Safety and Pharmacokinetics Following a Single Infusion of the Anti-amyloid Monoclonal Antibody Ponezumab (pf-04360365) in Patients With Mild-to-moderate Alzheimer's Disease: Final Results

Ponezumab (PF-04360365) is a humanized anti-amyloid β monoclonal antibody in clinical development as a therapeutic agent to reduce brain amyloid burden and improve clinical outcomes in patients with Alzheimer's disease (AD). This randomized, double-blind, placebo-controlled, single-dose-escalation study (0.1-10 mg/kg) in 37 patients with mild-to-moderate AD examined the safety and pharmacokinetics of ponezumab following 2-hour intravenous infusion. Patients enrolled into one of five dosing cohorts, mg/kg (n, ponezumab/placebo): 0.1 (4/2); 0.3 (4/2); 1 (4/2); 3 (6/2); 10 (8/3). Those receiving 1 or 10 mg/kg underwent optional lumbar punctures at baseline and Day 29 post-dose. All patients completed this 1-year trial. Ponezumab was well tolerated with no drug-attributed SAEs. The most common AEs were URTIs (n = 6 ponezumab; n = 4 placebo), headaches (n = 8 ponezumab; n = 5 placebo) and GI upset (n = 6 ponezumab), all mild-to-moderate. No AEs were dose-related. One subject (10 mg/kg) experienced a mild hypersensitivity reaction. Another (0.1 mg/kg) demonstrated slight enlargement of a pre-existing midbrain lesion. ECGs and routine safety laboratory values including CSF measures were unremarkable.
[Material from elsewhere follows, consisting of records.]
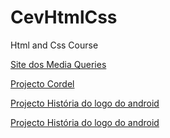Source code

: # CevHtmlCss
 Html and Css Course


<a href='https://bbras81.github.io/CevHtmlCss/modulo4/ex026/mq002/index.html'>Site dos Media Queries</a> <br>

<a href='https://bbras81.github.io/CevHtmlCss/modulo3/d12/index.html'>Projecto Cordel</a> <br>

<a href='https://bbras81.github.io/CevHtmlCss/modulo2/d10/index.html'>Projecto História do logo do android</a> <br>

<a href='https://bbras81.github.io/CevHtmlCss/modulo4/ex026/mq004/index.html'>Projecto História do logo do android</a> <br>
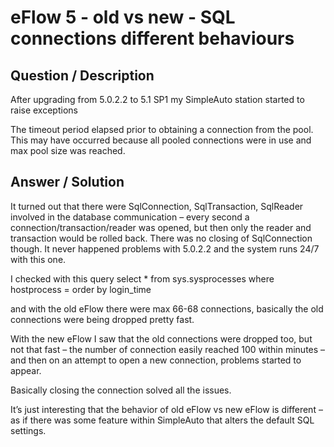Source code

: # **eFlow 5 - old vs new - SQL connections different behaviours** #

## **Question / Description** ##

After upgrading from 5.0.2.2 to 5.1 SP1 my SimpleAuto station started to raise exceptions 
 
The timeout period elapsed prior to obtaining a connection from the pool.  This may have occurred because all pooled connections were in use and max pool size was reached.



## **Answer / Solution** ##

It turned out that there were SqlConnection, SqlTransaction, SqlReader involved in the database communication – every second a connection/transaction/reader was opened, but then only the reader and transaction would be rolled back.
There was no closing of SqlConnection though.
It never happened problems with 5.0.2.2 and the system runs 24/7 with this one.
 
I checked with this query
select * from sys.sysprocesses where hostprocess = <process id> order by login_time
 
and with the old eFlow there were max 66-68 connections, basically the old connections were being dropped pretty fast.

With the new eFlow I saw that the old connections were dropped too, but not that fast – the number of connection easily reached 100 within minutes – and then on an attempt to open a new connection, problems started to appear.
 
Basically closing the connection solved all the issues.
 
It’s just interesting that the behavior of old eFlow vs new eFlow is different – as if there was some feature within SimpleAuto that alters the default SQL settings.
No evidence of new microhemorrhage, vasogenic edema or encephalitis was noted. The pharmacokinetic profile of ponezumab was linear across the 0.1-10 mg/kg range with mean terminal half-lives of ˜6 weeks. Two 10 mg/kg patients had low CSF ponezumab concentrations (˜0.5% of plasma values) at Day 29. A dose-dependent increase in plasma Aβ1-x response and mean 38% increase from baseline at Day 29 in CSF Aβ1-x (p = 0.002 vs placebo) for the 10 mg/kg dose were observed. Single-dose ponezumab is well tolerated over the 0.1-10 mg/kg dose range in patients with mild-to-moderate AD. The pharmacokinetic profile of ponezumab is linear with limited evidence for central penetration. A dose-dependent increase in plasma Aβ1-x is consistent with the hypothesized mechanism of action, with effect also seen on CSF Aβ1-x. Multiple-dose studies are ongoing.